Now Varsity Gay League offers soccer, tennis, beach volleyball, bowling, and flag football.

But aren’t there already gay sports leagues playing the same games? Hackner lit up with a big smile. “Yes, but here’s the difference,” he told me.

“For the most part they’re not catering to people who haven’t played before. There’s a barrier to entry. Nothing wrong with that, but if they’re not willing to train you and support you, chances are you’re going to fail and leave. Those legacy sports are important, but we’re bridging the gap between the experienced players and the rest of the community.”


At 36, Hackner has an athletic physique, but he admits that as a kid he was scrawny and short—“that guy” who nobody was eager to have on the team. Part of the reason for starting VGL, he said, was to have a sporting do-over for people who grew up like him.

“I’m a competitive player but I cater to the person who used to be frail and insecure.” He added that the dozen part-time VGL staffers are all kind and nurturing and willing to give advice and celebrate small moments.

Hackner recalls one kickball player who just couldn’t catch the red rubber ball for the longest time, though his kicking was okay. “He practiced with us every week for six months and now he is playing in tournaments. He was determined. The first time he caught a pop fly everyone stopped and cheered. It was beautiful.”
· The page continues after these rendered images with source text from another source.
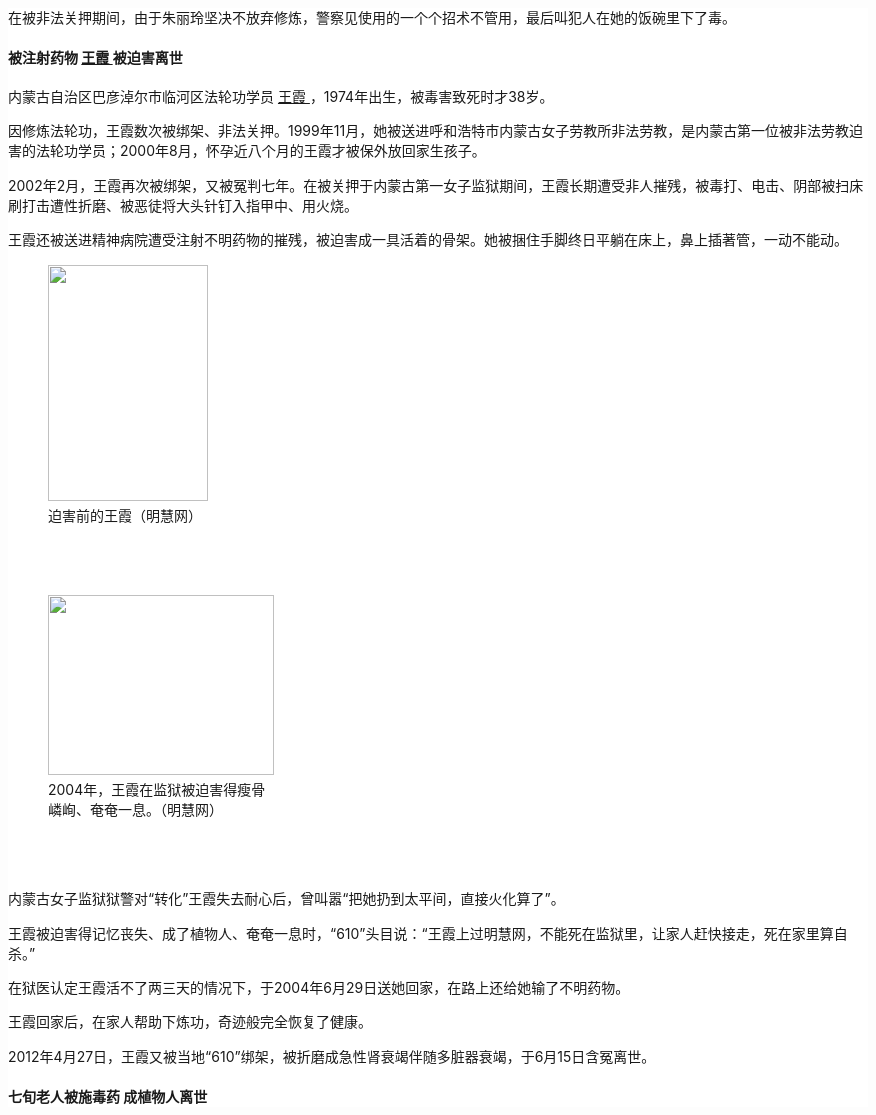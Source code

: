<p>
 在被非法关押期间，由于朱丽玲坚决不放弃修炼，警察见使用的一个个招术不管用，最后叫犯人在她的饭碗里下了毒。
</p>
<h4>
 被注射药物
 <a href="http://www.epochtimes.com/gb/tag/%E7%8E%8B%E9%9C%9E.html">
  王霞
 </a>
 被迫害离世
</h4>
<p>
 内蒙古自治区巴彦淖尔市临河区法轮功学员
 <a href="http://www.epochtimes.com/gb/tag/%E7%8E%8B%E9%9C%9E.html">
  王霞
 </a>
 ，1974年出生，被毒害致死时才38岁。
</p>
<p>
 因修炼法轮功，王霞数次被绑架、非法关押。1999年11月，她被送进呼和浩特市内蒙古女子劳教所非法劳教，是内蒙古第一位被非法劳教迫害的法轮功学员；2000年8月，怀孕近八个月的王霞才被保外放回家生孩子。
</p>
<p>
 2002年2月，王霞再次被绑架，又被冤判七年。在被关押于内蒙古第一女子监狱期间，王霞长期遭受非人摧残，被毒打、电击、阴部被扫床刷打击遭性折磨、被恶徒将大头针钉入指甲中、用火烧。
</p>
<p>
 王霞还被送进精神病院遭受注射不明药物的摧残，被迫害成一具活着的骨架。她被捆住手脚终日平躺在床上，鼻上插著管，一动不能动。
</p>
<figure class="wp-caption aligncenter" id="attachment_10741030" style="width: 160px">
 <a href="http://i.epochtimes.com/assets/uploads/2018/09/2004-9-12-wangxia-0-ss.jpg">
  <img alt="" class=" wp-image-10741030" height="236" src="http://i.epochtimes.com/assets/uploads/2018/09/2004-9-12-wangxia-0-ss.jpg" width="160"/>
 </a>
 <br/><figcaption class="wp-caption-text">
  迫害前的王霞（明慧网）
 </figcaption><br/>
</figure><br/>
<figure class="wp-caption aligncenter" id="attachment_10741032" style="width: 226px">
 <a href="http://i.epochtimes.com/assets/uploads/2018/09/2004-8-13-wangxia3-ss.jpg">
  <img alt="" class="size-full wp-image-10741032" height="180" src="http://i.epochtimes.com/assets/uploads/2018/09/2004-8-13-wangxia3-ss.jpg" width="226"/>
 </a>
 <br/><figcaption class="wp-caption-text">
  2004年，王霞在监狱被迫害得瘦骨嶙峋、奄奄一息。（明慧网）
 </figcaption><br/>
</figure><br/>
<p>
 内蒙古女子监狱狱警对“转化”王霞失去耐心后，曾叫嚣“把她扔到太平间，直接火化算了”。
</p>
<p>
 王霞被迫害得记忆丧失、成了植物人、奄奄一息时，“610”头目说：“王霞上过明慧网，不能死在监狱里，让家人赶快接走，死在家里算自杀。”
</p>
<p>
 在狱医认定王霞活不了两三天的情况下，于2004年6月29日送她回家，在路上还给她输了不明药物。
</p>
<p>
 王霞回家后，在家人帮助下炼功，奇迹般完全恢复了健康。
</p>
<p>
 2012年4月27日，王霞又被当地“610”绑架，被折磨成急性肾衰竭伴随多脏器衰竭，于6月15日含冤离世。
</p>
<h4>
 <b>
  七旬老人被施毒药 成植物人离世
 </b>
Of course, natural jocks are welcome in VGL. They just aren’t allowed to be jerks.

From what I could see from the thirty or so players on scrimmage night, VGL members tend to be in their mid-20s to early 40s. Hackner says there are plenty in their late 40s and 50s, too, with bowling skewing slightly older, soccer, younger. There was one woman that night and, possibly straight men. Hackner estimated that 10 percent of VGL’s active players were straight-identified. “We don’t ask,” he said. “It’s not about sexuality, anyway.”


Turning a hobby into an enterprise hasn’t been without stumbles, Hackner admits.

“I taught myself everything. At first I was catering to the ‘in’ gay crowd. I got the execution wrong. You can’t make a social sporting group about the hot cool crowd. That marginalizes everyone else who just want to have fun.”

Still, despite some glitches, VGL has expanded across California to San Diego, San Francisco, Sacramento and Long Beach. Hackner just started leagues in Austin, Orlando, and Boston and he’ll soon be adding Dallas, Denver and Fort Lauderdale.

The cost to play in a league is $45 to $200, depending on the sport. That’s low in the world of LGBT sports. Hackner explains his desire to keep the costs down. “A lot of the guys come [to VGL] who’ve just moved to L.A. and they’re just starting out in a new city and they haven’t made friends yet. And they don’t yet have that dream job where they have a ton of disposable income.”

I asked whether these transplants might succumb to the LA Flake virus. Hackner laughs. “I know people here tend to over-commit, but we only ask you to commit to fifty minutes a week.” VGL is easygoing about missing games, as long as you notify the team in advance. The no-flake policy has teeth: two no-shows without notifying anyone can 86 you from the group.

As I was leaving Poinsettia Park, another VGL member said he hoped to see me again, and that if I wasn’t sure about joining, the kickball scrimmages would be held there every week through August, only $5 a night, no commitment necessary. Tempting.